We crossed into the back area of the Santa Anita Race track, the smells of the tack pens reminding me of my childhoods at the county and state fairs in Iowa. AB keeps encouraging me, telling me that I can pick up the pace. This felt like the longest 3.1 miles of my life. I was getting told exactly what to do, and I almost responded "I'll try", but I thought no, no try, must do so I said, "Okay, let's Yoda this"; somehow I picked up the pace. AB says "You are at an 8:50 pace, you are doing great!" Immediately, I panicked. I got so scared and my brain started sounding alarms and it felt like my entire being wanted to run and hide. I slowed. I slowed and I knew sub-30 was slipping away and it was my own mental game to blame for it. I knew it, I could see it and feel it right then and there, but I couldn't overcome it. My legs were dead, I had no spring, but it was my mind that was holding me back the most. As we rounded the final turn to go onto the practice race track, AB was ready to gun for it. Ugh, I could see how much he wanted to race in with me to the finish, but I was swimming in sand, with people passing me left and right.

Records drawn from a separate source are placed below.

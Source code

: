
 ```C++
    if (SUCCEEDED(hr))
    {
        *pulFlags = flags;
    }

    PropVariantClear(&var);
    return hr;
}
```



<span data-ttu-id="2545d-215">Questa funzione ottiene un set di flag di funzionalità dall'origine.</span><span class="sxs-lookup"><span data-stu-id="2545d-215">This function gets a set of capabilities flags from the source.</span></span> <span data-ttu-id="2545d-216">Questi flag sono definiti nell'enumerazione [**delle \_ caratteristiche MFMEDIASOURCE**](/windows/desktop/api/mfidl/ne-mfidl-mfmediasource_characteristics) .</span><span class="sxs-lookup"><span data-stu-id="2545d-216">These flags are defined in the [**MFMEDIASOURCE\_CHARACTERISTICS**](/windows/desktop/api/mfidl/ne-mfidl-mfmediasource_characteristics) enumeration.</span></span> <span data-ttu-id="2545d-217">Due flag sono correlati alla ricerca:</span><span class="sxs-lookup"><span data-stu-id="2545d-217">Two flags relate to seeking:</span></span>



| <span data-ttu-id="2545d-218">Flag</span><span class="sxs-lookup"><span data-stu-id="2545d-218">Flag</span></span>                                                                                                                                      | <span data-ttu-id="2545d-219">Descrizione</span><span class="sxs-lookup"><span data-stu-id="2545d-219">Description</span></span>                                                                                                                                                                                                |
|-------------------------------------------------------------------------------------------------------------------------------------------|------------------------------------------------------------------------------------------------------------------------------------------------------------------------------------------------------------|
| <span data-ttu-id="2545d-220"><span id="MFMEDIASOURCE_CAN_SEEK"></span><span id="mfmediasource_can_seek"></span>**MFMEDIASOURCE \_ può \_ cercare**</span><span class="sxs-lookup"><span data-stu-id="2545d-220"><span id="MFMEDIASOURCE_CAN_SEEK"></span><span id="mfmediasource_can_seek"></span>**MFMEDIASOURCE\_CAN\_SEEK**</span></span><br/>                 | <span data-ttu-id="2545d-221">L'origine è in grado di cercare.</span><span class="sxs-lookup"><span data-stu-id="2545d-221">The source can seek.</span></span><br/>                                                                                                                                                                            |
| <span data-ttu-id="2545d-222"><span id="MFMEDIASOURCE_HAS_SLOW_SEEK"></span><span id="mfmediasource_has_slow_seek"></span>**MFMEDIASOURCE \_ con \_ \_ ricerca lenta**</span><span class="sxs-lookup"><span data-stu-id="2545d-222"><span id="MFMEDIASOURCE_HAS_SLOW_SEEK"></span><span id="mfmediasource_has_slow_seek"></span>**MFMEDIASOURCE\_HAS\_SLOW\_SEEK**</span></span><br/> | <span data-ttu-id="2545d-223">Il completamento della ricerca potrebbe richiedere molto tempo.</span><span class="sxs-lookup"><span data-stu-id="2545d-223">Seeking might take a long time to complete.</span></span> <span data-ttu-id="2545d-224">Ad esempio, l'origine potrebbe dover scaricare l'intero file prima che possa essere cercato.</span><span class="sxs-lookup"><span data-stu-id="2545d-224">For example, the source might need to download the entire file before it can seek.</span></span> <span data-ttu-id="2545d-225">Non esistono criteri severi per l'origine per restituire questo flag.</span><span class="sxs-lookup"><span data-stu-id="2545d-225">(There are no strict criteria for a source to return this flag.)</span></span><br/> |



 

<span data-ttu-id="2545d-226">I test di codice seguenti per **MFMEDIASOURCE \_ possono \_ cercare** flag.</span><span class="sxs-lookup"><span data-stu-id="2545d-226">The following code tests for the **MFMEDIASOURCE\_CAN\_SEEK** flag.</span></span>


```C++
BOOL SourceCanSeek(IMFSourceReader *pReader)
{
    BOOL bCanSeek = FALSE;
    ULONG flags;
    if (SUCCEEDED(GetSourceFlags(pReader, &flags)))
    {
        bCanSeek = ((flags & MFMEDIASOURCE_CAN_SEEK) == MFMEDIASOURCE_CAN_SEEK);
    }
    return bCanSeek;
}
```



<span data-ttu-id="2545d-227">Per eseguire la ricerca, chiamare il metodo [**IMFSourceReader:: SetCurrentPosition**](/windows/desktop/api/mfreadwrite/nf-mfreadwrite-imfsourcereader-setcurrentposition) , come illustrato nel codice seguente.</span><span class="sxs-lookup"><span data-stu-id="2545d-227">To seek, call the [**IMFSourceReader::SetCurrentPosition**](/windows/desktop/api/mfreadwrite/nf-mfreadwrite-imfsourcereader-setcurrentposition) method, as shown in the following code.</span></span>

AB literally dragging me to the finish. Photo cred: JunBlack13 (check out his Instagram for other awesome photos from race day)
It was a crappy feeling, knowing the goal was slipping away. It was even worse knowing my pacer had done everything right and my own mental game was destroying all of his work. "I can still PR", a small voice somewhere in the back of my mind whispered, and somehow, I managed a small surge and crossed the finish.
Mile 3: 9:41
Total time: 30:16
Average pace: 9:45 mm
Total time: 30:16
Average pace: 9:45 mm
Later, as AB and I talked and I reflected on my own, I let go of all the weight I had been keeping on my shoulders. I finally got a PR, one that hadn't been broken in 4 years, and that is something. I am looking forward to the next cycle, when I can confidently incorporate speed work.
But man, oh man, I couldn't help but see the irony of reading that 4 week trading journal check-in a day after the race.
Seriously. Self-doubt and fear, you are going out the window. Now that I've made you known, there isn't really anywhere to hide anyway.